2. You all have heard of the big bang. Think of the number of seconds elapsed from the big bang to now. Now multiply that by about 100 times (roughly) and you get the number of different combinations you can get with a 3^3 (3x3x3). OK - kind of. I'am already having a hard time to visualize that as it takes 2 generations of stars to produce the iron concentration of our solar system, a billion years to get to the first cellular life, another billion to get to multi cellular life, another one to get to multicellular life with different cell structure (carrots, rabbits) and another one to get to "some" level of conscience. Assuming that mankind will disappear in 10 million years (average lifespan of a species) and knowing that to date the 3^3 is the most sold toy on earth, under our capitalistic economic era, what percentage of the total set of combinations do you think will ever be tried? Solved?
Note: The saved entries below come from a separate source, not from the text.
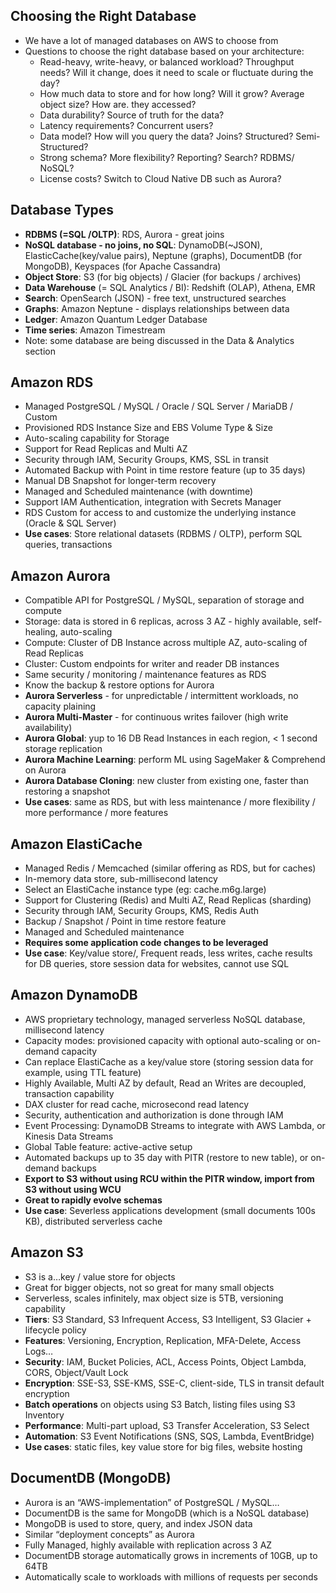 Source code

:## Choosing the Right Database

- We have a lot of managed databases on AWS to choose from
- Questions to choose the right database based on your architecture:
    - Read-heavy, write-heavy, or balanced workload? Throughput needs? Will it change, does it need to scale or fluctuate during the day?
    - How much data to store and for how long? Will it grow? Average object size? How are. they accessed?
    - Data durability? Source of truth for the data?
    - Latency requirements? Concurrent users?
    - Data model? How will you query the data? Joins? Structured? Semi-Structured?
    - Strong schema? More flexibility? Reporting? Search? RDBMS/ NoSQL?
    - License costs? Switch to Cloud Native DB such as Aurora?

## Database Types

- **RDBMS (=SQL /OLTP)**: RDS, Aurora - great joins
- **NoSQL database - no joins, no SQL**: DynamoDB(~JSON), ElasticCache(key/value pairs), Neptune (graphs), DocumentDB (for MongoDB), Keyspaces (for Apache Cassandra)
- **Object Store**: S3 (for big objects) / Glacier (for backups / archives)
- **Data Warehouse** (= SQL Analytics / BI): Redshift (OLAP), Athena, EMR
- **Search**: OpenSearch (JSON) - free text, unstructured searches
- **Graphs**: Amazon Neptune - displays relationships between data
- **Ledger**: Amazon Quantum Ledger Database
- **Time series**: Amazon Timestream
- Note: some database are being discussed in the Data & Analytics section

## Amazon RDS

- Managed PostgreSQL / MySQL / Oracle / SQL Server / MariaDB / Custom
- Provisioned RDS Instance Size and EBS Volume Type & Size
- Auto-scaling capability for Storage
- Support for Read Replicas and Multi AZ
- Security through IAM, Security Groups, KMS, SSL in transit
- Automated Backup with Point in time restore feature (up to 35 days)
- Manual DB Snapshot for longer-term recovery
- Managed and Scheduled maintenance (with downtime)
- Support IAM Authentication, integration with Secrets Manager
- RDS Custom for access to and customize the underlying instance (Oracle & SQL Server)
- **Use cases**: Store relational datasets (RDBMS / OLTP), perform SQL queries, transactions

## Amazon Aurora

- Compatible API for PostgreSQL / MySQL, separation of storage and compute
- Storage: data is stored in 6 replicas, across 3 AZ - highly available, self-healing, auto-scaling
- Compute: Cluster of DB Instance across multiple AZ, auto-scaling of Read Replicas
- Cluster: Custom endpoints for writer and reader DB instances
- Same security / monitoring / maintenance features as RDS
- Know the backup & restore options for Aurora
- **Aurora Serverless** - for unpredictable / intermittent workloads, no capacity plaining
- **Aurora Multi-Master** - for continuous writes failover (high write availability)
- **Aurora Global**: yup to 16 DB Read Instances in each region, < 1 second storage replication
- **Aurora Machine Learning**: perform ML using SageMaker & Comprehend on Aurora
- **Aurora Database Cloning**: new cluster from existing one, faster than restoring a snapshot
- **Use cases**: same as RDS, but with less maintenance / more flexibility / more performance / more features

## Amazon ElastiCache

- Managed Redis / Memcached (similar offering as RDS, but for caches)
- In-memory data store, sub-millisecond latency
- Select an ElastiCache instance type (eg: cache.m6g.large)
- Support for Clustering (Redis) and Multi AZ, Read Replicas (sharding)
- Security through IAM, Security Groups, KMS, Redis Auth
- Backup / Snapshot / Point in time restore feature
- Managed and Scheduled maintenance
- **Requires some application code changes to be leveraged**
- **Use case**: Key/value store/, Frequent reads, less writes, cache results for DB queries, store session data for websites, cannot use SQL

## Amazon DynamoDB

- AWS proprietary technology, managed serverless NoSQL database, millisecond latency
- Capacity modes: provisioned capacity with optional auto-scaling or on-demand capacity
- Can replace ElastiCache as a key/value store (storing session data for example, using TTL feature)
- Highly Available, Multi AZ by default, Read an Writes are decoupled, transaction capability
- DAX cluster for read cache, microsecond read latency
- Security, authentication and authorization is done through IAM
- Event Processing: DynamoDB Streams to integrate with AWS Lambda, or Kinesis Data Streams
- Global Table feature: active-active setup
- Automated backups up to 35 day with PITR (restore to new table), or on-demand backups
- **Export to S3 without using RCU within the PITR window, import from S3 without using WCU**
- **Great to rapidly evolve schemas**
- **Use case**: Severless applications development (small documents 100s KB), distributed serverless cache

## Amazon S3

- S3 is a…key / value store for objects
- Great for bigger objects, not so great for many small objects
- Serverless, scales infinitely, max object size is 5TB, versioning capability
- **Tiers**: S3 Standard, S3 Infrequent Access, S3 Intelligent, S3 Glacier + lifecycle policy
- **Features**: Versioning, Encryption, Replication, MFA-Delete, Access Logs…
- **Security**: IAM, Bucket Policies, ACL, Access Points, Object Lambda, CORS, Object/Vault Lock
- **Encryption**: SSE-S3, SSE-KMS, SSE-C, client-side, TLS in transit default encryption
- **Batch operations** on objects using S3 Batch, listing files using S3 Inventory
- **Performance**: Multi-part upload, S3 Transfer Acceleration, S3 Select
- **Automation**: S3 Event Notifications (SNS, SQS, Lambda, EventBridge)
- **Use cases**: static files, key value store for big files, website hosting

## DocumentDB (MongoDB)

- Aurora is an “AWS-implementation” of PostgreSQL / MySQL…
- DocumentDB is the same for MongoDB (which is a NoSQL database)
- MongoDB is used to store, query, and index JSON data
- Similar “deployment concepts” as Aurora
- Fully Managed, highly available with replication across 3 AZ
- DocumentDB storage automatically grows in increments of 10GB, up to 64TB
- Automatically scale to workloads with millions of requests per seconds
3. I am always puzzled by the bright minds who conceived the cubes. Dismantling my first 3^3 was a brain stretching experience. But then a brutal thought came to me. It was during a long night of insomnia, following several other ones like it. Imagine a 4^3 (4x4x4). It is a conceptual cube made of 64 cubies. Except that you only see 56 of them. What you don't see are the 8 internal cubies. And you never see them. AH AH! Isn't that what they use to make the 2^3??? If not what do they do with them??? The same happens with 3^3, coming from the 5^3. Assuming I am right, a few questions come to mind: how come they don't sell as many 5^3 than 3^3? The laws of supply and demand should bring this to equilibrium: as less people are ready to try the 5^3 than the 3^3, 5^3 should be cheaper, unless there is a bigger scheme, longer term, not yet surfaced... Are they recycling 5^3 cubies into smaller 3^3's??? (I know, the idea makes me sick too). And then what do they do with the 1's (1x1x1) left from the 3^3's? Are those the dice you find in Monopoly? But then this would mean that cubes are much older, as old as Monopoly. Am I missing something???

As I fish for answers I realize that this might be the start for more questions... I'm going to bed now, to keep my eyes open.


----------



## qqwref (Apr 1, 2009)

1) I don't think it's possible, if you're not looking ahead to PLL. Must be a statistical anomaly, like this one time I called 10ish coin flips in a row *all wrong*, or the time I got first place in a housing lottery out of 600 people and soon after drew five random cards out of a deck (for another housing lottery) and got a full house. Both are on the order of a thousand to one and I only did it once. Oh yeah, and this one time I tried a gambling thing which was supposed to have a 50-50 chance, and won 4 out of the first 27 bets (I stopped there).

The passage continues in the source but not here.